The flexible workspace leader is going public! With ₹174 Cr profit in H1 FY25 and 59 centers across India
WeWork India, a prominent player in the flexible workspace sector, has recently filed a Draft Red Herring Prospectus (DRHP) with the Securities and Exchange Board of India (SEBI), signaling its intent to go public through an Initial Public Offering (IPO). This move comes at a time when the demand for flexible office solutions is on the rise, and investors are keenly observing the dynamics of the co-working industry.
IPO Structure and Details
The proposed IPO is structured entirely as an Offer for Sale (OFS), comprising up to 43.75 million equity shares. Embassy Buildcon LLP, the promoter selling shareholder, plans to divest up to 33.46 million shares, while 1 Ariel Way Tenant Ltd, an investor selling shareholder, intends to sell up to 10.3 million shares. Notably, WeWork India will not receive any proceeds from this sale, as the funds will go directly to the selling shareholders.

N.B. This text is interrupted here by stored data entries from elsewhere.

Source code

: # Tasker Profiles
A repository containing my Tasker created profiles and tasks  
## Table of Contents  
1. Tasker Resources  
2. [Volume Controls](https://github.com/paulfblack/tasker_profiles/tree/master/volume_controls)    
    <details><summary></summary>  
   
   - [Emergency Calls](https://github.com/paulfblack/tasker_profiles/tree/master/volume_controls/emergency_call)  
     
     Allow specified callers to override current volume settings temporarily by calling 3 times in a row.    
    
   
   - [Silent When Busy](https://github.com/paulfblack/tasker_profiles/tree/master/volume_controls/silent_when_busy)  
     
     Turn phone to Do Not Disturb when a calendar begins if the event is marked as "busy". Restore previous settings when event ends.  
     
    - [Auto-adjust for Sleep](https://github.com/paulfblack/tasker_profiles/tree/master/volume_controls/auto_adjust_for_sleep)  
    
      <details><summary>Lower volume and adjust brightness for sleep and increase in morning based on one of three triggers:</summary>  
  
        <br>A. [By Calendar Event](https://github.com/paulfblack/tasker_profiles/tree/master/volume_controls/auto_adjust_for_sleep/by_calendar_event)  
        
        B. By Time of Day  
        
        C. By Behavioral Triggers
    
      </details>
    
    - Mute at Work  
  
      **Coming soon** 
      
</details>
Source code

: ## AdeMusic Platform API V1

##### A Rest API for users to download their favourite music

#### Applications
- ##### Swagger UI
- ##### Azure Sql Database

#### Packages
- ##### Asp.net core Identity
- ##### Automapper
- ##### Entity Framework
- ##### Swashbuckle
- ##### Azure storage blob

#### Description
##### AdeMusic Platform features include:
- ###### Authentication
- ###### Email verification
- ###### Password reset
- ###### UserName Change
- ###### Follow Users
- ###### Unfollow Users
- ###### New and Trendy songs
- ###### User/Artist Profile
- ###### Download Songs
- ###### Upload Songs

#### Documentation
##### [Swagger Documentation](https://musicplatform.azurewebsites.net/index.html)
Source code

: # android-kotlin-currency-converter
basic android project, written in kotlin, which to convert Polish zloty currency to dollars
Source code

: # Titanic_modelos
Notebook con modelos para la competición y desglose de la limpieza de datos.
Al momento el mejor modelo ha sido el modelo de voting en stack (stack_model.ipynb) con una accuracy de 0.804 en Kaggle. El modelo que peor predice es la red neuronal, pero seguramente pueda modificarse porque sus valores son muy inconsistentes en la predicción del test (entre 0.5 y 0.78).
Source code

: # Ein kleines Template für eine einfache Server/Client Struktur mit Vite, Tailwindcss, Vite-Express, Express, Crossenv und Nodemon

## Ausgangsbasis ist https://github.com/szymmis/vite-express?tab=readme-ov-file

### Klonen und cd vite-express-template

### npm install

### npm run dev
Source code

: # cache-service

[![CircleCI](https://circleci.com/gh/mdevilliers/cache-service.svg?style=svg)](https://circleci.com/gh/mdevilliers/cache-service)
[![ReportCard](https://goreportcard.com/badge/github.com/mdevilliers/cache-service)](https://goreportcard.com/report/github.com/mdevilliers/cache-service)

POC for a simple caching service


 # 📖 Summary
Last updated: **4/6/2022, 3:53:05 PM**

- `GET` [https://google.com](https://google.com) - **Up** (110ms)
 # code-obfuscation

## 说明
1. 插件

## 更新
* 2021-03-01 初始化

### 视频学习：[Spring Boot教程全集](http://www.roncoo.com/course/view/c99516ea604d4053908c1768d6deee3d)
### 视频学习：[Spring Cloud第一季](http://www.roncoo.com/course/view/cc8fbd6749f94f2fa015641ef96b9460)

Company Background and Ownership
Established in 2017, WeWork India is a subsidiary of the Bengaluru-based real estate firm Embassy Group, which holds a 72.4% stake in the company. The remaining shares are owned by WeWork Global through 1 Ariel Way Tenant Ltd. Karan Virwani, son of Embassy Group’s founder Jitu Virwani, serves as the CEO of WeWork India.
Financial Performance
In the first half of the fiscal year 2024-25, WeWork India reported a profit of ₹174.13 crore, a significant turnaround from the net loss of ₹135.83 crore recorded in the previous fiscal year. The company’s total income during this period stood at ₹960.76 crore. This positive performance reflects the growing demand for flexible workspaces in India.
Operational Footprint
As of September 30, 2024, WeWork India operates 59 centers across major cities, including Bengaluru, Mumbai, Pune, Hyderabad, Gurugram, Noida, Delhi, and Chennai. These centers collectively offer approximately 94,440 desks with a total leasable area of 6.48 million square feet. The company’s portfolio primarily consists of Grade-A office spaces, catering to a diverse clientele ranging from startups to large multinational corporations.
Market Position and Competitiveness
WeWork India has established itself as a leader in the flexible workspace sector, boasting the highest EBITDA among benchmarked operators as of March 2024. In the fiscal year 2023-24, the company achieved an operating income of ₹1,661.6 crore, marking a 26% increase from the previous year. The occupancy rate across its centers stands at approximately 75%, indicating robust demand for its offerings.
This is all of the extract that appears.